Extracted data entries
# # #
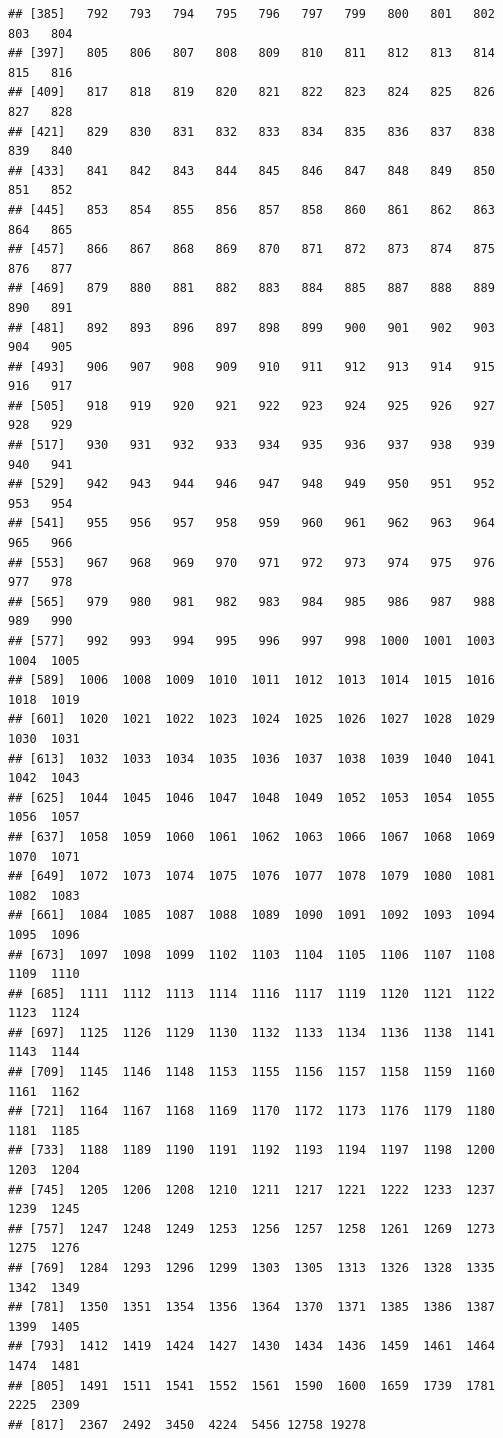 \documentclass[
]{article}
\begin{document}
\begin{verbatim}
## [385]   792   793   794   795   796   797   799   800   801   802   803   804
## [397]   805   806   807   808   809   810   811   812   813   814   815   816
## [409]   817   818   819   820   821   822   823   824   825   826   827   828
## [421]   829   830   831   832   833   834   835   836   837   838   839   840
## [433]   841   842   843   844   845   846   847   848   849   850   851   852
## [445]   853   854   855   856   857   858   860   861   862   863   864   865
## [457]   866   867   868   869   870   871   872   873   874   875   876   877
## [469]   879   880   881   882   883   884   885   887   888   889   890   891
## [481]   892   893   896   897   898   899   900   901   902   903   904   905
## [493]   906   907   908   909   910   911   912   913   914   915   916   917
## [505]   918   919   920   921   922   923   924   925   926   927   928   929
## [517]   930   931   932   933   934   935   936   937   938   939   940   941
## [529]   942   943   944   946   947   948   949   950   951   952   953   954
## [541]   955   956   957   958   959   960   961   962   963   964   965   966
## [553]   967   968   969   970   971   972   973   974   975   976   977   978
## [565]   979   980   981   982   983   984   985   986   987   988   989   990
## [577]   992   993   994   995   996   997   998  1000  1001  1003  1004  1005
## [589]  1006  1008  1009  1010  1011  1012  1013  1014  1015  1016  1018  1019
## [601]  1020  1021  1022  1023  1024  1025  1026  1027  1028  1029  1030  1031
## [613]  1032  1033  1034  1035  1036  1037  1038  1039  1040  1041  1042  1043
## [625]  1044  1045  1046  1047  1048  1049  1052  1053  1054  1055  1056  1057
## [637]  1058  1059  1060  1061  1062  1063  1066  1067  1068  1069  1070  1071
## [649]  1072  1073  1074  1075  1076  1077  1078  1079  1080  1081  1082  1083
## [661]  1084  1085  1087  1088  1089  1090  1091  1092  1093  1094  1095  1096
## [673]  1097  1098  1099  1102  1103  1104  1105  1106  1107  1108  1109  1110
## [685]  1111  1112  1113  1114  1116  1117  1119  1120  1121  1122  1123  1124
## [697]  1125  1126  1129  1130  1132  1133  1134  1136  1138  1141  1143  1144
## [709]  1145  1146  1148  1153  1155  1156  1157  1158  1159  1160  1161  1162
## [721]  1164  1167  1168  1169  1170  1172  1173  1176  1179  1180  1181  1185
## [733]  1188  1189  1190  1191  1192  1193  1194  1197  1198  1200  1203  1204
## [745]  1205  1206  1208  1210  1211  1217  1221  1222  1233  1237  1239  1245
## [757]  1247  1248  1249  1253  1256  1257  1258  1261  1269  1273  1275  1276
## [769]  1284  1293  1296  1299  1303  1305  1313  1326  1328  1335  1342  1349
## [781]  1350  1351  1354  1356  1364  1370  1371  1385  1386  1387  1399  1405
## [793]  1412  1419  1424  1427  1430  1434  1436  1459  1461  1464  1474  1481
## [805]  1491  1511  1541  1552  1561  1590  1600  1659  1739  1781  2225  2309
## [817]  2367  2492  3450  4224  5456 12758 19278
\end{verbatim}
\end{document}
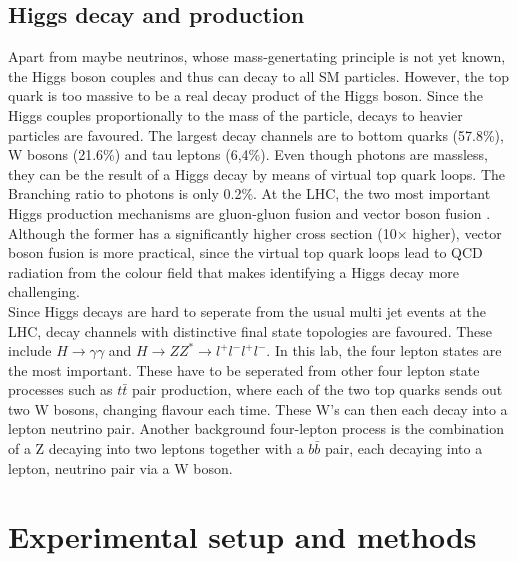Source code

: \documentclass[twoside,        %
               BCOR12mm,       %
               ngerman,english, %
               fleqn,headsepline=false,footsepline=false
              ]{Vorlage/MFPREPORT}
\begin{document}
\subsection{Higgs decay and production}
\label{sec:bg}
Apart from maybe neutrinos, whose mass-genertating principle is not yet known,
the Higgs boson couples and thus can decay to all SM particles. However, the
top quark is too massive to be a real decay product of the Higgs boson. Since
the Higgs couples proportionally to the mass of the particle, decays to heavier
particles are favoured. The largest decay channels are to bottom quarks
(57.8\%), W bosons (21.6\%) and tau leptons (6,4\%). Even though photons are
massless, they can be the result of a Higgs decay by means of virtual top quark
loops. The Branching ratio to photons is only 0.2\%.
At the LHC, the two most important Higgs production mechanisms are gluon-gluon
fusion and vector boson fusion \cite[p.\;490f]{thomson}. Although the former
has a significantly higher cross section (10$\times$ higher), vector boson fusion is more
practical, since the virtual top quark loops lead to QCD radiation from the
colour field that makes identifying a Higgs decay more challenging.\\
Since Higgs decays are hard to seperate from the usual multi jet events at the
LHC, decay channels with distinctive final state topologies are favoured. These
include $H\rightarrow\gamma\gamma$ and $H\rightarrow ZZ^*\rightarrow
l^+l^-l^+l^-$. In this lab, the four lepton states are the most important. 
These have to be seperated from other four lepton state processes such as
$t\bar t$ pair production, where each of the two top quarks sends out two W bosons, changing
flavour each time. These W's can then each decay into a lepton neutrino pair.
Another background four-lepton process is the combination of a Z decaying into
two leptons together with a $b\bar b$ pair, each decaying into a lepton,
neutrino pair via a W boson.




\section{Experimental setup and methods}
\label{sec:setup}
\end{document}
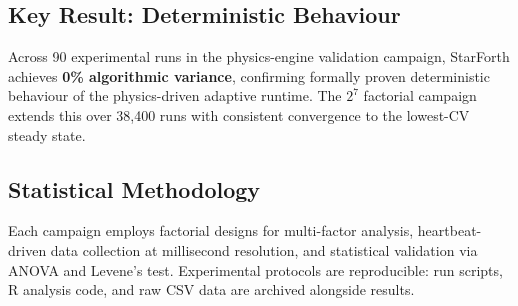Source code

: \subsection{Key Result: Deterministic Behaviour}

Across 90 experimental runs in the physics-engine validation campaign, StarForth
achieves \textbf{0\% algorithmic variance}, confirming formally proven deterministic
behaviour of the physics-driven adaptive runtime. The $2^7$ factorial campaign
extends this over 38{,}400 runs with consistent convergence to the lowest-CV
steady state.

\subsection{Statistical Methodology}

Each campaign employs factorial designs for multi-factor analysis, heartbeat-driven
data collection at millisecond resolution, and statistical validation via ANOVA and
Levene's test. Experimental protocols are reproducible: run scripts, R analysis
code, and raw CSV data are archived alongside results.

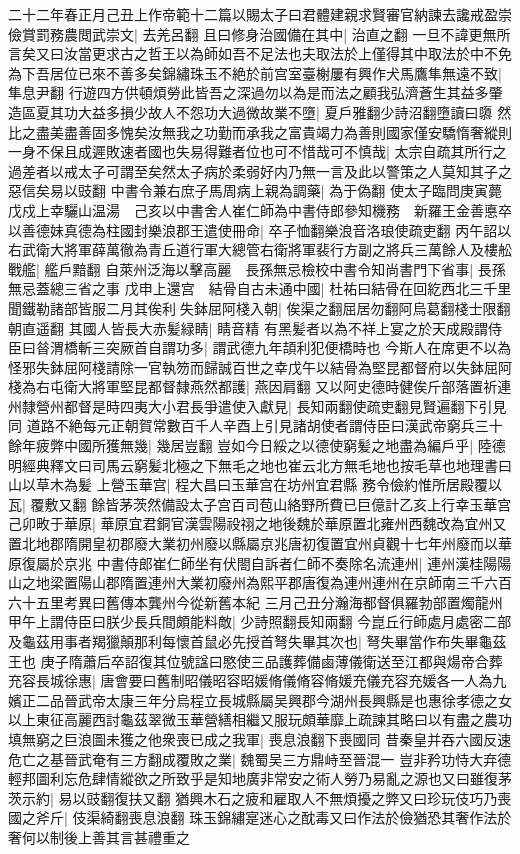 二十二年春正月己丑上作帝範十二篇以賜太子曰君體建親求賢審官納諫去讒戒盈崇儉賞罰務農閲武崇文|{
	去羌呂翻}
且曰修身治國備在其中|{
	治直之翻}
一旦不諱更無所言矣又曰汝當更求古之哲王以為師如吾不足法也夫取法於上僅得其中取法於中不免為下吾居位已來不善多矣錦繡珠玉不絶於前宫室臺榭屢有興作犬馬鷹隼無遠不致|{
	隼息尹翻}
行遊四方供頓煩勞此皆吾之深過勿以為是而法之顧我弘濟蒼生其益多肇造區夏其功大益多損少故人不怨功大過微故業不墮|{
	夏戶雅翻少詩沼翻墮讀曰隳}
然比之盡美盡善固多愧矣汝無我之功勤而承我之富貴竭力為善則國家僅安驕惰奢縱則一身不保且成遲敗速者國也失易得難者位也可不惜哉可不慎哉|{
	太宗自疏其所行之過差者以戒太子可謂至矣然太子病於柔弱好内乃無一言及此以警策之人莫知其子之惡信矣易以豉翻}
中書令兼右庶子馬周病上親為調藥|{
	為于偽翻}
使太子臨問庚寅薨戊戍上幸驪山温湯　己亥以中書舍人崔仁師為中書侍郎參知機務　新羅王金善悳卒以善德妹真德為柱國封樂浪郡王遣使冊命|{
	卒子恤翻樂浪音洛琅使疏吏翻}
丙午詔以右武衛大將軍薛萬徹為青丘道行軍大總管右衛將軍裴行方副之將兵三萬餘人及樓舩戰艦|{
	艦戶黯翻}
自萊州泛海以擊高麗　長孫無忌檢校中書令知尚書門下省事|{
	長孫無忌蓋總三省之事}
戊申上還宫　結骨自古未通中國|{
	杜祐曰結骨在回紇西北三千里}
聞鐵勒諸部皆服二月其俟利失鉢屈阿棧入朝|{
	俟渠之翻屈居勿翻阿烏葛翻棧士限翻朝直遥翻}
其國人皆長大赤髪緑睛|{
	睛音精}
有黑髪者以為不祥上宴之於天成殿謂侍臣曰㫺渭橋斬三突厥首自謂功多|{
	謂武德九年頡利犯便橋時也}
今斯人在席更不以為怪邪失鉢屈阿棧請除一官執笏而歸誠百世之幸戊午以結骨為堅昆都督府以失鉢屈阿棧為右屯衛大將軍堅昆都督隸燕然都護|{
	燕因肩翻}
又以阿史德時健俟斤部落置祈連州隸營州都督是時四夷大小君長爭遣使入獻見|{
	長知兩翻使疏吏翻見賢遍翻下引見同}
道路不絶每元正朝賀常數百千人辛酉上引見諸胡使者謂侍臣曰漢武帝窮兵三十餘年疲弊中國所獲無幾|{
	幾居豈翻}
豈如今日綏之以德使窮髪之地盡為編戶乎|{
	陸德明經典釋文曰司馬云窮髪北極之下無毛之地也崔云北方無毛地也按毛草也地理書曰山以草木為髪}
上營玉華宫|{
	程大昌曰玉華宫在坊州宜君縣}
務令儉約惟所居殿覆以瓦|{
	覆敷又翻}
餘皆茅茨然備設太子宫百司苞山絡野所費已巨億計乙亥上行幸玉華宫己卯畋于華原|{
	華原宜君銅官漢雲陽祋祤之地後魏於華原置北雍州西魏改為宜州又置北地郡隋開皇初郡廢大業初州廢以縣屬京兆唐初復置宜州貞觀十七年州廢而以華原復屬於京兆}
中書侍郎崔仁師坐有伏閤自訴者仁師不奏除名流連州|{
	連州漢桂陽陽山之地梁置陽山郡隋置連州大業初廢州為熙平郡唐復為連州連州在京師南三千六百六十五里考異曰舊傳本龔州今從新舊本紀}
三月己丑分瀚海都督俱羅勃部置燭龍州　甲午上謂侍臣曰朕少長兵間頗能料敵|{
	少詩照翻長知兩翻}
今崑丘行師處月處密二部及龜茲用事者羯獵顛那利每懷首鼠必先授首弩失畢其次也|{
	弩失畢當作布失畢龜茲王也}
庚子隋蕭后卒詔復其位號諡曰愍使三品護葬備鹵薄儀衛送至江都與煬帝合葬　充容長城徐惠|{
	唐會要曰舊制昭儀昭容昭媛脩儀脩容脩媛充儀充容充媛各一人為九嬪正二品晉武帝太康三年分烏程立長城縣屬吴興郡今湖州長興縣是也惠徐孝德之女}
以上東征高麗西討龜茲翠微玉華營繕相繼又服玩頗華靡上疏諫其略曰以有盡之農功填無窮之巨浪圖未獲之他衆喪已成之我軍|{
	喪息浪翻下喪國同}
昔秦皇并吞六國反速危亡之基晉武奄有三方翻成覆敗之業|{
	魏蜀吴三方鼎峙至晉混一}
豈非矜功恃大弃德輕邦圖利忘危肆情縱欲之所致乎是知地廣非常安之術人勞乃易亂之源也又曰雖復茅茨示約|{
	易以豉翻復扶又翻}
猶興木石之疲和雇取人不無煩擾之弊又曰珍玩伎巧乃喪國之斧斤|{
	伎渠綺翻喪息浪翻}
珠玉錦繡寔迷心之酖毒又曰作法於儉猶恐其奢作法於奢何以制後上善其言甚禮重之


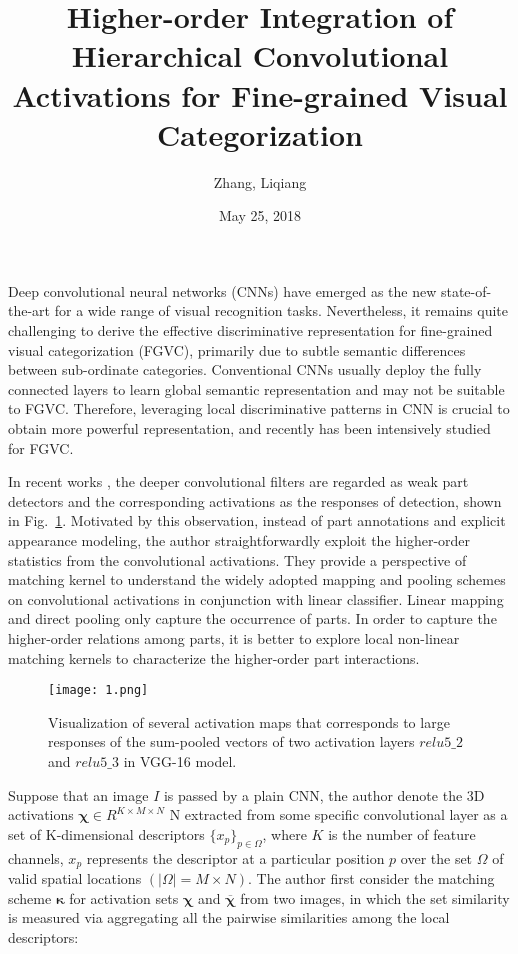 \documentclass{article}
\author{Zhang, Liqiang}
\date{May 25, 2018}
\title{Higher-order Integration of Hierarchical Convolutional Activations for Fine-grained Visual Categorization}
\begin{document}
\twocolumn
\maketitle
Deep convolutional neural networks (CNNs) have emerged as the new state-of-the-art for a wide range of visual recognition tasks. Nevertheless, it remains quite challenging to derive the effective discriminative representation for fine-grained visual categorization (FGVC), primarily due to subtle semantic differences between sub-ordinate categories. Conventional CNNs usually deploy the fully connected layers to learn global semantic representation and may not be suitable to FGVC. Therefore, leveraging local discriminative patterns in CNN is crucial to obtain more powerful representation, and recently has been intensively studied for FGVC.
\par
In recent works \cite{He2015Deep,Lecun2014Backpropagation}, the deeper convolutional filters are regarded as weak part detectors and the corresponding activations as the responses of detection, shown in Fig.~\textcolor{red}{\ref{1}}. Motivated by this observation, instead of part annotations and explicit appearance modeling, the author straightforwardly exploit the higher-order statistics from the convolutional activations. They provide a perspective of matching kernel to understand the widely adopted mapping and pooling schemes on convolutional activations in conjunction with linear classifier. Linear mapping and direct pooling only capture the occurrence of parts. In order to capture the higher-order relations among parts, it is better to explore local non-linear matching kernels to characterize the higher-order part interactions.
\begin{figure}[H]
  \centering
  \texttt{[image: 1.png]}\\
  \caption{Visualization of several activation maps that corresponds to large responses of the sum-pooled vectors of two activation layers $relu5\_2$ and $relu5\_3$ in VGG-16 model.}\label{1}
\end{figure}
\par
Suppose that an image $I$ is passed by a plain CNN, the author denote the 3D activations $\boldsymbol{\chi}\in R^{K\times M\times N}$ N extracted from some specific convolutional layer as a set of K-dimensional descriptors $\{x_p\}_{p\in\Omega}$, where $K$ is the number of feature channels, $x_p$ represents the descriptor at a particular position $p$ over the set $\Omega$ of valid spatial locations $(\mid\Omega\mid=M\times N)$. The author first consider the matching scheme $\boldsymbol{\kappa}$ for activation sets $\boldsymbol{\chi}$ and $\boldsymbol{\overline{\chi}}$ from two images, in which the set similarity is measured via aggregating all the pairwise similarities among the local descriptors:
\end{document}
# # #
**What the task asks**
In the entries above, find the line with "ngerman,english, %" and the line with "fusion and vector", then restate word for word both of them and every line between, with nothing more.

**Solution to this exercise**
               ngerman,english, %
               fleqn,headsepline=false,footsepline=false
              ]{Vorlage/MFPREPORT}
\begin{document}
\subsection{Higgs decay and production}
\label{sec:bg}
Apart from maybe neutrinos, whose mass-genertating principle is not yet known,
the Higgs boson couples and thus can decay to all SM particles. However, the
top quark is too massive to be a real decay product of the Higgs boson. Since
the Higgs couples proportionally to the mass of the particle, decays to heavier
particles are favoured. The largest decay channels are to bottom quarks
(57.8\%), W bosons (21.6\%) and tau leptons (6,4\%). Even though photons are
massless, they can be the result of a Higgs decay by means of virtual top quark
loops. The Branching ratio to photons is only 0.2\%.
At the LHC, the two most important Higgs production mechanisms are gluon-gluon
fusion and vector boson fusion \cite[p.\;490f]{thomson}. Although the former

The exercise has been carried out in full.